I am testing ElasticSearch from a grails application. Its just a
simple way to test my indexing and searching using the Java API.
Periodically I will also use the GXContentBuilder as well. I am
trying to keep a steady state in my tests. Meaning, I blow out any
existing indices and reindex before running my tests. Not before each
individual test mind you, but before running the 'search integration
tests'.

My problem is this: I can't find a reliable way to determine when the
indexes are ready. At first I thought a cluster health
'waitForYellow' check might work, but it doesn't. The following
search will show no results. Neither will an IndicesStatusRequest
show any documents in the index as well. I also tried a waitForGreen,
which did work. Until I realized that it was just timing out. Since
it's only one node it can't really 'go green'. So, what I ultimately
determined was that doing a Thread.currentThread().sleep(1000) would
do the trick. But its the cardinal sin of integration testing. I
have an awesome workstation with an SSD and new 'Sandy Bridge'
processor, so what seems to work on my machine will inevitably
breakdown when it's run on a CI server that's also running other
builds, etc. But only every once in awhile.
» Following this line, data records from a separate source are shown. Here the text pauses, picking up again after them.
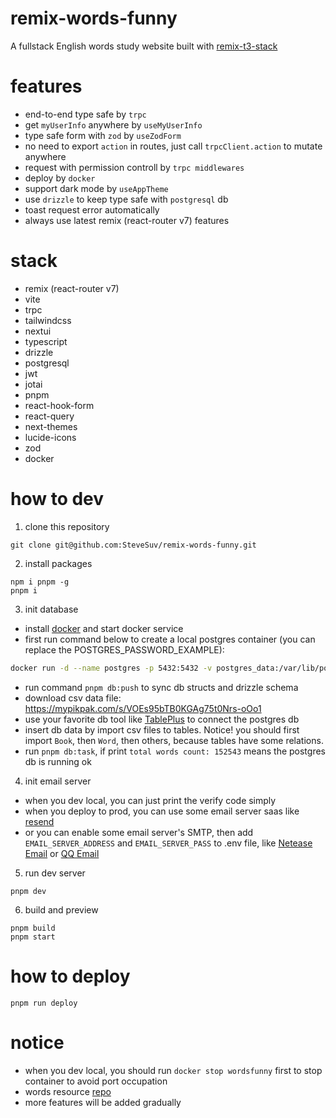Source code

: # remix-words-funny

A fullstack English words study website built with [remix-t3-stack](https://github.com/SteveSuv/remix-t3-stack)

# features

- end-to-end type safe by `trpc`
- get `myUserInfo` anywhere by `useMyUserInfo`
- type safe form with `zod` by `useZodForm`
- no need to export `action` in routes, just call `trpcClient.action` to mutate anywhere
- request with permission controll by `trpc middlewares`
- deploy by `docker`
- support dark mode by `useAppTheme`
- use `drizzle` to keep type safe with `postgresql` db
- toast request error automatically
- always use latest remix (react-router v7) features

# stack

- remix (react-router v7)
- vite
- trpc
- tailwindcss
- nextui
- typescript
- drizzle
- postgresql
- jwt
- jotai
- pnpm
- react-hook-form
- react-query
- next-themes
- lucide-icons
- zod
- docker

# how to dev

1. clone this repository

```
git clone git@github.com:SteveSuv/remix-words-funny.git
```

2. install packages

```
npm i pnpm -g
pnpm i
```

3. init database

- install [docker](https://www.docker.com/get-started/) and start docker service
- first run command below to create a local postgres container (you can replace the POSTGRES_PASSWORD_EXAMPLE):

```sh
docker run -d --name postgres -p 5432:5432 -v postgres_data:/var/lib/postgresql/data -e POSTGRES_USER=postgres -e POSTGRES_PASSWORD=POSTGRES_PASSWORD_EXAMPLE -e POSTGRES_DB=wordsfunny postgres:16-alpine
```

- run command `pnpm db:push` to sync db structs and drizzle schema
- download csv data file: https://mypikpak.com/s/VOEs95bTB0KGAg75t0Nrs-oOo1
- use your favorite db tool like [TablePlus](https://tableplus.com/) to connect the postgres db
- insert db data by import csv files to tables. Notice! you should first import `Book`, then `Word`, then others, because tables have some relations.
- run `pnpm db:task`, if print `total words count: 152543` means the postgres db is running ok

4. init email server

- when you dev local, you can just print the verify code simply
- when you deploy to prod, you can use some email server saas like [resend](https://resend.com/)
- or you can enable some email server's SMTP, then add `EMAIL_SERVER_ADDRESS` and `EMAIL_SERVER_PASS` to .env file, like [Netease Email](https://mail.163.com/) or [QQ Email](https://mail.qq.com/)

5. run dev server

```
pnpm dev
```

6. build and preview

```
pnpm build
pnpm start
```

# how to deploy

```
pnpm run deploy
```

# notice

- when you dev local, you should run `docker stop wordsfunny` first to stop container to avoid port occupation
- words resource [repo](https://github.com/kajweb/dict)
- more features will be added gradually
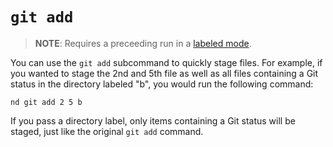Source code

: # `git add`

> **NOTE**: Requires a preceeding run in a [labeled mode](../labels.md).

You can use the `git add` subcommand to quickly stage files. For example, if you wanted to stage the 2nd and 5th file as well as all files containing a Git status in the directory labeled "b", you would run the following command:

```
nd git add 2 5 b
```

If you pass a directory label, only items containing a Git status will be staged, just like the original `git add` command.
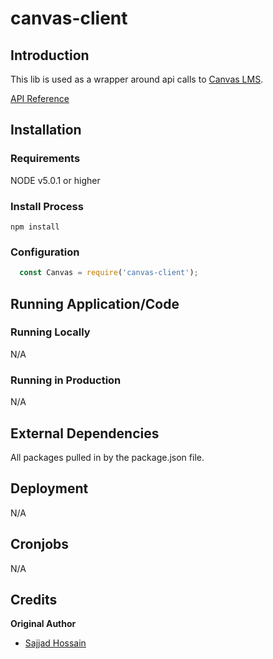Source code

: # canvas-client
## Introduction


This lib is used as a wrapper around api calls to [Canvas LMS](https://www.canvaslms.com/).

[API Reference](https://canvas.instructure.com/doc/api/enrollments.html#method.enrollments_api.index)

## Installation

### Requirements

NODE v5.0.1 or higher

### Install Process
`npm install`

### Configuration
```javascript
  const Canvas = require('canvas-client');
```
## Running Application/Code

### Running Locally

N/A

### Running in Production

N/A
## External Dependencies
All packages pulled in by the package.json file.

## Deployment

N/A

## Cronjobs
N/A

## Credits

**Original Author**

* [Sajjad Hossain](https://github.com/EnosisSajjad)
So, what I would really like is some type of blocking call I can make
that will tell me when the index is ready. Or at a minimum, some type
of argument to my IndexRequest that will make it block until the
document is ready to be searched. Of course, that isn't something I
would do in production, as having the call return a future is exactly
what I want on a save/update operation. But it would help a lot in
making some reliable integration tests.

Thanks in advance,

Lucas


(Stephane Maldini) #2

Are you using ElasticSearch plugin ?

On Tue, May 24, 2011 at 6:48 AM, Lucas lucaslward@gmail.com wrote:

I apologize in advance if this is an already answered question. I
couldn't find a reference to it, but you can never tell.

I am testing ElasticSearch from a grails application. Its just a
simple way to test my indexing and searching using the Java API.
Periodically I will also use the GXContentBuilder as well. I am
trying to keep a steady state in my tests. Meaning, I blow out any
existing indices and reindex before running my tests. Not before each
individual test mind you, but before running the 'search integration
tests'.

My problem is this: I can't find a reliable way to determine when the
indexes are ready. At first I thought a cluster health
'waitForYellow' check might work, but it doesn't. The following
search will show no results. Neither will an IndicesStatusRequest
show any documents in the index as well. I also tried a waitForGreen,
which did work. Until I realized that it was just timing out. Since
it's only one node it can't really 'go green'. So, what I ultimately
determined was that doing a Thread.currentThread().sleep(1000) would
do the trick. But its the cardinal sin of integration testing. I
have an awesome workstation with an SSD and new 'Sandy Bridge'
processor, so what seems to work on my machine will inevitably
breakdown when it's run on a CI server that's also running other
builds, etc. But only every once in awhile.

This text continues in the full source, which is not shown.